Снова завыли трубы, зарокотали боевые барабаны, поползли вверх по шестам разноцветные сигнальные прапорцы-флажки.
Войско выходило, строилось. Здесь же, на берегу реки, на широком бескрайнем поле, выстраивались ровными квадратиками-каре пешие воины. Выставили вперед большие червленые щиты, ощетинились копьями… Тускло блестели кольчуги и шлемы, налетевший из степи ветер развевал разноцветные хоругви и плащи.
Между каре расположились в засаде стрелки – арбалетчики, лучники, в их числе почти все люди Михайлы. Встала по флангам тяжелая конница – кольчуги до пят, шлемы с бармицами и личинами, длинные копья, мечи, палицы… Страшная, неудержимая сила! Коли достанут – живым не уйти врагу!
А враг уже показался! Завыли, заулюлюкали, выскочили, казалось, прямо из высокой степной травы! Выскочили, помчались неудержимой лавою, тьмой – прямо на пешие русские рати!
Тучи стрел взметнулись в воздух… Уткнулись в выставленные щиты, на излете не пробили кольчуги… Впрочем, кое-кому все же не повезло…
Как действовали кочевники – всем было ясно. Вроде, казалось бы, сейчас налетят – сшибутся… Ан нет! Ставка делалась именно на дальний бой. На множество стрел, на скаку выпускаемых из мощного лука. Словно пулеметы работали…
Вот конная лава, улюлюкая, казалось, достигла ратей, и тут же повернула влево, понеслась вдоль строя – на расстоянии, вновь осыпая стрелами…
Пронесшись ураганом, ускакали… Многих выбили из седла арбалетчики, но вот сейчас развернутся – и снова…
– Вперед! – погладив гриву коня, скомандовал воевода.
Взвились сигнальные флажки. Запели трубы…
Случилось небывалое! Пехота – жалкие пешцы! – пришла в движение, быстрым шагом двинувшись наперерез конной половецкий лаве… Такого еще не видели в степи!
Щурился хан Конджак, почесывая рыжеватую бородку. Урусуты сошли с ума? Сами подставляют себя, сами идут в ловушку!

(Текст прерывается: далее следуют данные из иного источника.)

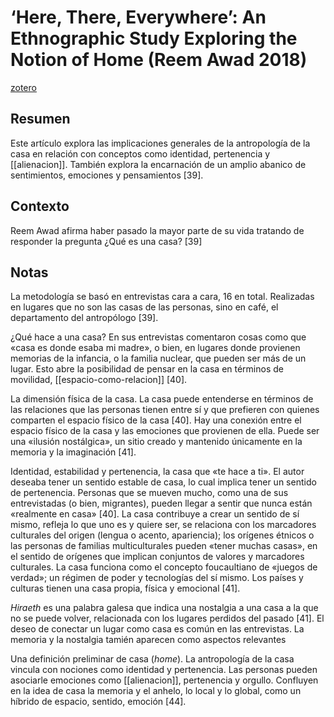 # ‘Here, There, Everywhere’: An Ethnographic Study Exploring the Notion of Home (Reem Awad 2018)
[zotero](zotero://select/items/@awad2018)

## Resumen

Este artículo explora las implicaciones generales de la antropología de la casa en relación con conceptos como identidad, pertenencia y [[alienacion]]. También explora la encarnación de un amplio abanico de sentimientos, emociones y pensamientos [39].

## Contexto

Reem Awad afirma haber pasado la mayor parte de su vida tratando de responder la pregunta ¿Qué es una casa? [39]

## Notas

La metodología se basó en entrevistas cara a cara, 16 en total. Realizadas en lugares que no son las casas de las personas, sino en café, el departamento del antropólogo [39].

¿Qué hace a una casa? En sus entrevistas comentaron cosas como que «casa es donde esaba mi madre», o bien, en lugares donde provienen memorias de la infancia, o la familia nuclear, que pueden ser más de un lugar. Esto abre la posibilidad de pensar en la casa en términos de movilidad, [[espacio-como-relacion]] [40].

La dimensión física de la casa. La casa puede entenderse en términos de las relaciones que las personas tienen entre sí y que prefieren con quienes comparten el espacio físico de la casa [40]. Hay una conexión entre el espacio físico de la casa y las emociones que provienen de ella. Puede ser una «ilusión nostálgica», un sitio creado y mantenido únicamente en la memoria y la imaginación [41].

Identidad, estabilidad y pertenencia, la casa que «te hace a ti». El autor deseaba tener un sentido estable de casa, lo cual implica tener un sentido de pertenencia. Personas que se mueven mucho, como una de sus entrevistadas (o bien, migrantes), pueden llegar a sentir que nunca están «realmente en casa» [40]. La casa contribuye a crear un sentido de sí mismo, refleja lo que uno es y quiere ser, se relaciona con los marcadores culturales del origen (lengua o acento, apariencia); los orígenes étnicos o las personas de familias multiculturales pueden «tener muchas casas», en el sentido de orígenes que implican conjuntos de valores y marcadores culturales. La casa funciona como el concepto foucaultiano de «juegos de verdad»; un régimen de poder y tecnologías del sí mismo. Los países y culturas tienen una casa propia, física y emocional [41].

*Hiraeth* es una palabra galesa que indica una nostalgia a una casa a la que no se puede volver, relacionada con los lugares perdidos del pasado [41]. El deseo de conectar un lugar como casa es común en las entrevistas. La memoria y la nostalgia tamién aparecen como aspectos relevantes

Una definición preliminar de casa (*home*). La antropología de la casa vincula con nociones como identidad y pertenencia. Las personas pueden asociarle emociones como [[alienacion]], pertenencia y orgullo. Confluyen en la idea de casa la memoria y el anhelo, lo local y lo global, como un híbrido de espacio, sentido, emoción [44].

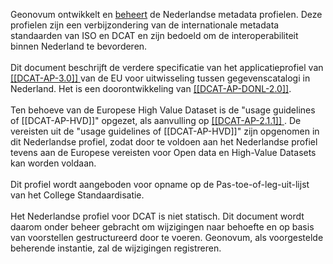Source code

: Geonovum ontwikkelt en <a href='https://www.geonovum.nl/themas/standaardisatie' target='_blank'>beheert</a> de Nederlandse metadata profielen. Deze profielen zijn een verbijzondering van de internationale metadata standaarden van ISO en DCAT en zijn bedoeld om de interoperabiliteit binnen Nederland te bevorderen. 
<br/>
<br/>
Dit document beschrijft de verdere specificatie van het applicatieprofiel van <a href='https://joinup.ec.europa.eu/collection/semantic-interoperability-community-semic/solution/dcat-application-profile-data-portals-europe/release/210' target='_blank'>[[DCAT-AP-3.0]] </a> van de EU voor uitwisseling tussen gegevenscatalogi in Nederland. Het is een doorontwikkeling van <a href='https://dataoverheid.github.io/dcat-ap-donl/' target='_blank'>[[DCAT-AP-DONL-2.0]]</a>.
<br/>
<br/>
Ten behoeve van de Europese High Value Dataset is de "usage guidelines of [[DCAT-AP-HVD]]" opgezet, als aanvulling op <a href='https://joinup.ec.europa.eu/collection/semantic-interoperability-community-semic/solution/dcat-application-profile-data-portals-europe/release/210' target='_blank'>[[DCAT-AP-2.1.1]] </a>. De vereisten uit de "usage guidelines of [[DCAT-AP-HVD]]" zijn opgenomen in dit Nederlandse profiel, zodat door te voldoen aan het Nederlandse profiel tevens aan de Europese vereisten voor Open data en High-Value Datasets kan worden voldaan.
<br/>
<br/>
Dit profiel wordt aangeboden voor opname op de Pas-toe-of-leg-uit-lijst van het College Standaardisatie.
<br/>
<br/>
Het Nederlandse profiel voor DCAT is niet statisch. Dit document wordt daarom onder beheer gebracht om wijzigingen naar behoefte en op basis van voorstellen gestructureerd door te voeren. Geonovum, als voorgestelde beherende instantie, zal de wijzigingen registreren.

Так подумал хан… и тут же скривился от ярости и гнева – от внезапно пришедшей в голову мысли. Обернулся к посыльным:
– Остановить! Живо! Э-эй…
Грянули барабаны и бубны – стой!
Куда там! Разве услышишь? Да разве можно остановить неудержимую лаву? Поймать уже выпущенную стрелу?
Поздно, братцы! Поздно!
Вернувшаяся на новый обстрел вражья конница нарвалась на копья русских каре!